§ Exercise prompt: Beginning with the line that holds "keys is finding", write out the remaining lines of the material exactly, the last line included.

§ Data for this task:
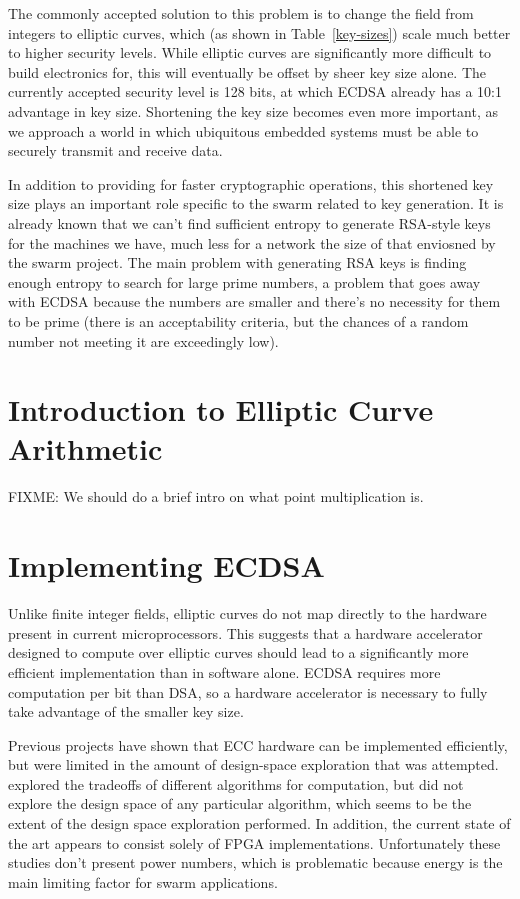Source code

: \documentclass[twocolumn]{article}
\begin{document}
The commonly accepted solution to this problem is to change the field
from integers to elliptic curves, which (as shown in
Table~\ref{key-sizes}) scale much better to higher security levels.
While elliptic curves are significantly more difficult to build
electronics for, this will eventually be offset by sheer key size
alone.  The currently accepted security level is 128 bits, at which
ECDSA already has a 10:1 advantage in key size.  Shortening the key 
size becomes even more important, as we approach a world in which 
ubiquitous embedded systems must be able to securely transmit and 
receive data.

In addition to providing for faster cryptographic operations, this
shortened key size plays an important role specific to the swarm
related to key generation.  It is already known\cite{halderman-shared}
that we can't find sufficient entropy to generate RSA-style keys for
the machines we have, much less for a network the size of that
enviosned by the swarm project.  The main problem with generating RSA
keys is finding enough entropy to search for large prime numbers, a
problem that goes away with ECDSA because the numbers are smaller and
there's no necessity for them to be prime (there is an acceptability
criteria, but the chances of a random number not meeting it are
exceedingly low).

\section{Introduction to Elliptic Curve Arithmetic}
FIXME: We should do a brief intro on what point multiplication is.

\section{Implementing ECDSA}

Unlike finite integer fields, elliptic curves do not map directly to
the hardware present in current microprocessors\cite{kss-ecdsa}. This
suggests that a hardware accelerator designed to compute over elliptic
curves should lead to a significantly more efficient implementation
than in software alone.  ECDSA requires more computation per bit than
DSA, so a hardware accelerator is necessary to fully take advantage of
the smaller key size.

Previous projects\cite{nnll-ecdsa_hw} have shown that ECC hardware can
be implemented efficiently, but were limited in the amount of
design-space exploration that was attempted.  \cite{mmm-hw_ecc}
explored the tradeoffs of different algorithms for computation, but
did not explore the design space of any particular algorithm, which
seems to be the extent of the design space exploration performed.  In
addition, the current state of the art appears to consist solely of
FPGA implementations.  Unfortunately these studies don't present power
numbers, which is problematic because energy is the main limiting
factor for swarm applications.
\end{document}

§ Reply to the exercise:
keys is finding enough entropy to search for large prime numbers, a
problem that goes away with ECDSA because the numbers are smaller and
there's no necessity for them to be prime (there is an acceptability
criteria, but the chances of a random number not meeting it are
exceedingly low).

\section{Introduction to Elliptic Curve Arithmetic}
FIXME: We should do a brief intro on what point multiplication is.

\section{Implementing ECDSA}

Unlike finite integer fields, elliptic curves do not map directly to
the hardware present in current microprocessors\cite{kss-ecdsa}. This
suggests that a hardware accelerator designed to compute over elliptic
curves should lead to a significantly more efficient implementation
than in software alone.  ECDSA requires more computation per bit than
DSA, so a hardware accelerator is necessary to fully take advantage of
the smaller key size.

Previous projects\cite{nnll-ecdsa_hw} have shown that ECC hardware can
be implemented efficiently, but were limited in the amount of
design-space exploration that was attempted.  \cite{mmm-hw_ecc}
explored the tradeoffs of different algorithms for computation, but
did not explore the design space of any particular algorithm, which
seems to be the extent of the design space exploration performed.  In
addition, the current state of the art appears to consist solely of
FPGA implementations.  Unfortunately these studies don't present power
numbers, which is problematic because energy is the main limiting
factor for swarm applications.
\end{document}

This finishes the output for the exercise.